### PROMPT
Please write out exactly the lines of the data below from the line holding "Although his popularity" through the line holding "While violence should", and leave out the rest.

### Data excerpts
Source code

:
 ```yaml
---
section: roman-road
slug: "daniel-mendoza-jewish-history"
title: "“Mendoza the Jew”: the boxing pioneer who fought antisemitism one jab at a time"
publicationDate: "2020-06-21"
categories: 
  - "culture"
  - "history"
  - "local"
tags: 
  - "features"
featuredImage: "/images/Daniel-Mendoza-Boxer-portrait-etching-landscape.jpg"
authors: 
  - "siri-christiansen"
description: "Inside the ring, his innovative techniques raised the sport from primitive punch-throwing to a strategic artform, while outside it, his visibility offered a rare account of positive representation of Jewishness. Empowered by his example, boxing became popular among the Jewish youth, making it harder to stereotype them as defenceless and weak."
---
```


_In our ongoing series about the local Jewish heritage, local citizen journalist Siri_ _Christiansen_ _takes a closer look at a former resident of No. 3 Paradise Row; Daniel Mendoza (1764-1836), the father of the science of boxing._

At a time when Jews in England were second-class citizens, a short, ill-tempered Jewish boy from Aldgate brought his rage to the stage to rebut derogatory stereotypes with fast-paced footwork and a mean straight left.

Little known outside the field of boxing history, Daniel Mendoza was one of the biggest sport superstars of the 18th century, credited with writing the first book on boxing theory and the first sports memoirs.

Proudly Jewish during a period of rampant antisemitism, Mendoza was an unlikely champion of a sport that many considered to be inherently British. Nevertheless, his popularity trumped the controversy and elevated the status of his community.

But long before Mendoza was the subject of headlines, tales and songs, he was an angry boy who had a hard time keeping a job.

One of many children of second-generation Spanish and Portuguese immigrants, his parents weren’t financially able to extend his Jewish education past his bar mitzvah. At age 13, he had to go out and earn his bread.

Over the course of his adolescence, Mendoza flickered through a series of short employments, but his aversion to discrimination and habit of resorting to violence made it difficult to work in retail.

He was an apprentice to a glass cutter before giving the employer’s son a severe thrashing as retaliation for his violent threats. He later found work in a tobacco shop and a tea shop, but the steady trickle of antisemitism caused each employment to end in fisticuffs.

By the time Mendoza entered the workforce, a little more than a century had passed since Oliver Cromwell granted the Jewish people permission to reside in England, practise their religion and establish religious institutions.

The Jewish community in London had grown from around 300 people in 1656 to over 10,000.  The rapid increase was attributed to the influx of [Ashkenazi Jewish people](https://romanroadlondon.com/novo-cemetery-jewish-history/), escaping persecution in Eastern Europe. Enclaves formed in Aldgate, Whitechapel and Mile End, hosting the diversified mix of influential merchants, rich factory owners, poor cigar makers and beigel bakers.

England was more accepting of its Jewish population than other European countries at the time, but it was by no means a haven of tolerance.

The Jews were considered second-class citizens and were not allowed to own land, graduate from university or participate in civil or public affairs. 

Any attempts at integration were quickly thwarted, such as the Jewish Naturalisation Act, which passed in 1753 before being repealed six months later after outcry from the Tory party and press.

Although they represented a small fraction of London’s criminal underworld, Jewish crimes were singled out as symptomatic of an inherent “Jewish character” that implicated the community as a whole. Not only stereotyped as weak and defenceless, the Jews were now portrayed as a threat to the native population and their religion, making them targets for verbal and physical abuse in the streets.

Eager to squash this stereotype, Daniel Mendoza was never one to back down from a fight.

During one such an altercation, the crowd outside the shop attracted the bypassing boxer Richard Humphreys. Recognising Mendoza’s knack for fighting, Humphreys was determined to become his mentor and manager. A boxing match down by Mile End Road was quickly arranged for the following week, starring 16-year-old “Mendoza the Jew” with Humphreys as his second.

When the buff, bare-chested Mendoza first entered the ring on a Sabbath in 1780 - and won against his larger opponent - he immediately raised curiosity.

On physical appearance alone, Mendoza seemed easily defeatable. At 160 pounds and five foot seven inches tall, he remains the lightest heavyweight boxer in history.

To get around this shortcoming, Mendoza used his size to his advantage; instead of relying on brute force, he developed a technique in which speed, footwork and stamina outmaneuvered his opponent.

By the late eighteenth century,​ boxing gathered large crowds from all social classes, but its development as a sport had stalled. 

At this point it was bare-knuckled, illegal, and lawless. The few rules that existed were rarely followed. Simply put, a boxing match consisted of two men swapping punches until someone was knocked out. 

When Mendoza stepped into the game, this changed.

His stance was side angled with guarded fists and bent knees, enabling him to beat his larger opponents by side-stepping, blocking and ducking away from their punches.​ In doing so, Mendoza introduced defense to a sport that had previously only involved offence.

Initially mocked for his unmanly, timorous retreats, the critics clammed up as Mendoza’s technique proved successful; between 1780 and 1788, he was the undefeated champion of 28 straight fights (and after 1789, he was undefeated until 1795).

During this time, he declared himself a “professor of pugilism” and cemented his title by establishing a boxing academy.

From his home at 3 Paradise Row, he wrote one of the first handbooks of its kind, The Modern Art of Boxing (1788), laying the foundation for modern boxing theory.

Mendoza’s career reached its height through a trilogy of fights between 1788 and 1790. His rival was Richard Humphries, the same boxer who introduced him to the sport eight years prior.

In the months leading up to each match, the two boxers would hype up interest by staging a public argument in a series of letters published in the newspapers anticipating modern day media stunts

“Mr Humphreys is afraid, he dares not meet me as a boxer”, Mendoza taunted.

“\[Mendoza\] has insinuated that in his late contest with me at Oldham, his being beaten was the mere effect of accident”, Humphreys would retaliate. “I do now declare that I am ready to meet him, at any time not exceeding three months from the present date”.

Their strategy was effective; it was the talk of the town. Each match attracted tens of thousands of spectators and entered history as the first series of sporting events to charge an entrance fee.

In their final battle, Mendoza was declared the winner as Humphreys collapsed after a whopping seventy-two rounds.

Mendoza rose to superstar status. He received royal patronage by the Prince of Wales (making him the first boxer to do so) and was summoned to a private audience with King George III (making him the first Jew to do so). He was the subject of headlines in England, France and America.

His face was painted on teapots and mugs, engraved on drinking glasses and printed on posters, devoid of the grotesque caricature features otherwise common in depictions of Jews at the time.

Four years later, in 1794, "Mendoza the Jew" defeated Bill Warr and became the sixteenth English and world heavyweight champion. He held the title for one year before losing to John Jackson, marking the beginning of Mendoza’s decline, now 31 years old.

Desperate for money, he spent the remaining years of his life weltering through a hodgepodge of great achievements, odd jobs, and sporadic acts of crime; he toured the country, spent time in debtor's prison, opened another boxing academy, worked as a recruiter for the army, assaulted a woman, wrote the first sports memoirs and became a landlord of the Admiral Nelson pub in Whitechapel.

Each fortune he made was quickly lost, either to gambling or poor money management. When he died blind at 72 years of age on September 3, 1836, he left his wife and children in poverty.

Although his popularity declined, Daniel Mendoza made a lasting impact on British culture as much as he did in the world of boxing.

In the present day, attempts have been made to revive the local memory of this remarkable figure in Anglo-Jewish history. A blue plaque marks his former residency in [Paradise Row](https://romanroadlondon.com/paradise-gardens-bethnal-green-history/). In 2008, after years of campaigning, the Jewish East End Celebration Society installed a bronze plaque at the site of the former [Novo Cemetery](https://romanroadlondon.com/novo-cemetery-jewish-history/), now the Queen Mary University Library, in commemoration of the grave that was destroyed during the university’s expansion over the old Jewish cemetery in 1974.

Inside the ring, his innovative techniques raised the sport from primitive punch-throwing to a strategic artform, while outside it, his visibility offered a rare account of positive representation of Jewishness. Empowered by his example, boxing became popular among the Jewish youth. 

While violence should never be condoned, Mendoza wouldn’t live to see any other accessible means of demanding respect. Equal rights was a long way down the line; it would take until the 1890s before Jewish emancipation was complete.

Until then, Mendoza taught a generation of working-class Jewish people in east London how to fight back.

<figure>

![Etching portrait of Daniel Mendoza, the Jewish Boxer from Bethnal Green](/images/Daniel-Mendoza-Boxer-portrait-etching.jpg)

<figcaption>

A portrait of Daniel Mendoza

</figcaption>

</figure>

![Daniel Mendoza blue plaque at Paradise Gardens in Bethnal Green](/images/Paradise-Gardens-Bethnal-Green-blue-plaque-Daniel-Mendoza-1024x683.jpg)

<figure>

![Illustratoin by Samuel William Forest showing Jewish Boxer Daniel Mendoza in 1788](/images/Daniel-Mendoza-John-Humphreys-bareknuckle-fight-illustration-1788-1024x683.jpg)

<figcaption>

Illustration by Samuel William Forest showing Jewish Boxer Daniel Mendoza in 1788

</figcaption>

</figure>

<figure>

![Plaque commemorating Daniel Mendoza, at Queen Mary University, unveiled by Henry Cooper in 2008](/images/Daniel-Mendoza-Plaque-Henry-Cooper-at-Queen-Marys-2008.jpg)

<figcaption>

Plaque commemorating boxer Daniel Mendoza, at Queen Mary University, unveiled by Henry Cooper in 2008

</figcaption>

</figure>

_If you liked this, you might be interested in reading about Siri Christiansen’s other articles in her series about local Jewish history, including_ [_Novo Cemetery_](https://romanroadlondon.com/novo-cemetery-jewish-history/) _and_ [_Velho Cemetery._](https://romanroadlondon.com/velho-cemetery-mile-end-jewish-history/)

### WRITTEN SOLUTION
Although his popularity declined, Daniel Mendoza made a lasting impact on British culture as much as he did in the world of boxing.

In the present day, attempts have been made to revive the local memory of this remarkable figure in Anglo-Jewish history. A blue plaque marks his former residency in [Paradise Row](https://romanroadlondon.com/paradise-gardens-bethnal-green-history/). In 2008, after years of campaigning, the Jewish East End Celebration Society installed a bronze plaque at the site of the former [Novo Cemetery](https://romanroadlondon.com/novo-cemetery-jewish-history/), now the Queen Mary University Library, in commemoration of the grave that was destroyed during the university’s expansion over the old Jewish cemetery in 1974.

Inside the ring, his innovative techniques raised the sport from primitive punch-throwing to a strategic artform, while outside it, his visibility offered a rare account of positive representation of Jewishness. Empowered by his example, boxing became popular among the Jewish youth. 

While violence should never be condoned, Mendoza wouldn’t live to see any other accessible means of demanding respect. Equal rights was a long way down the line; it would take until the 1890s before Jewish emancipation was complete.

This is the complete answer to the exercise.